Employers are finding themselves facing applicants' claims which do not have particular merit but which are increasingly being brought purely so as to bring the employer to the negotiating table and encourage them to make a settlement offer. Employers often feel "pushed into a corner" because it is far more commercially viable to settle the proceedings no matter how unpalatable, purely because of the costs of fighting such cases and crucially, expending precious managerial time in dealing with the litigation.

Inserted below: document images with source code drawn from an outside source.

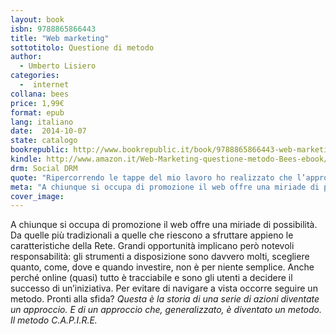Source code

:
 ```yaml
---
layout: book
isbn: 9788865866443
title: "Web marketing"
sottotitolo: Questione di metodo
author:
  - Umberto Lisiero
categories:
  -  internet
collana: bees
price: 1,99€
format: epub
lang: italiano
date:  2014-10-07
state: catalogo
bookrepublic: http://www.bookrepublic.it/book/9788865866443-web-marketing-questione-di-metodo/
kindle: http://www.amazon.it/Web-Marketing-questione-metodo-Bees-ebook/dp/B00O8SZY7Y/ref=sr_1_7?ie=UTF8&qid=1412753354&sr=8-7&keywords=umberto+lisiero
drm: Social DRM
quote: "Ripercorrendo le tappe del mio lavoro ho realizzato che l’approccio poteva essere generalizzato in un metodo. Il metodo C.A.P.I.R.E."
meta: "A chiunque si occupa di promozione il web offre una miriade di possibilità. Da quelle più tradizionali a quelle che riescono a sfruttare appieno le caratteristiche della Rete."
cover_image:
---
```


A chiunque si occupa di promozione il web offre una miriade di possibilità. Da quelle più tradizionali a quelle che riescono a sfruttare appieno le caratteristiche della Rete. Grandi opportunità implicano però notevoli responsabilità: gli strumenti a disposizione sono davvero molti, scegliere quanto, come, dove e quando investire, non è per niente semplice. Anche perché online (quasi) tutto è tracciabile e sono gli utenti a decidere il successo di un’iniziativa. Per evitare di navigare a vista occorre seguire un metodo. Pronti alla sfida?
*Questa è la storia di una serie di azioni diventate un approccio. E di un approccio che, generalizzato, è diventato un metodo. Il metodo C.A.P.I.R.E.*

Commercial settlements ignored by governments

This repeated scenario of employers faced with claims that they ultimately settle purely for commercial purposes is proving a real bone of contention and one that has not really been addressed by successive Governments over the years. So, what can companies do? For employers who believe the applicant's case is weak, they can, under current Employment Tribunal rules, attempt to circumvent the proceedings by applying for a pre-hearing review. This is on the basis that the applicant's claim is unlikely to succeed and/or that their claim has no reasonable prospects of success. The Tribunal will consider both the written application of the applicant and the employer's notice of appearance. The utility, however, of the pre-hearing review procedure in weeding out unmerited claims is, in practice, limited by the fact that no evidence can be heard at this stage. If there are serious conflicts of facts in the pleadings, the Tribunal cannot properly judge what the prospects are. Furthermore, of course, the fact a pre-hearing review takes place involves the employer in additional costs in preparing for this hearing.

Costs

Nevertheless, if a Tribunal is prepared to conclude that the applicant's claim has no reasonable prospects of success, it can order the employee to pay a deposit (not exceeding £150) which must be paid within 21 days. If the applicant does not pay, he or she cannot proceed and the application is struck out. Another advantage of the pre-hearing review is that, if the applicant is ordered to pay the deposit and insists on continuing, he or she is "at risk" on costs. This means, if the employer is ultimately successful, he can apply for the applicant to be responsible for the employer's legal costs in defending the action in full. The extent to which Employment Tribunals throughout the country are prepared to do this, however, varies and, in any event, in practice rarely results in employees, if they insist on continuing, having to bear all of their employer's costs.

Adequate procedures

Employers need to be ever vigilant, therefore, in ensuring that decisions to dismiss are always taken carefully, that their contractual documentation is up to date and adequate procedures are complied with so as to limit their exposure to claims.

Lobbying needed

Furthermore, it is increasingly important for employers' organisations and, indeed employers themselves to lobby the Government to ensure that a more equitable regime operates. Provision should be made for example, that, if an applicant rejects a reasonable offer made by an employer to settle proceedings, they should be at risk of having to pay the employer's costs in continuing to defend the proceedings. These rules already exist in the Courts. This real and live business issue should be on the priority list when it comes to lobbying Government bodies, particularly as we approach the next General Election and manifestos are being drawn up. Many employers believe it is time to push the pendulum back a little and to ensure that it returns to its rightful place - in the middle.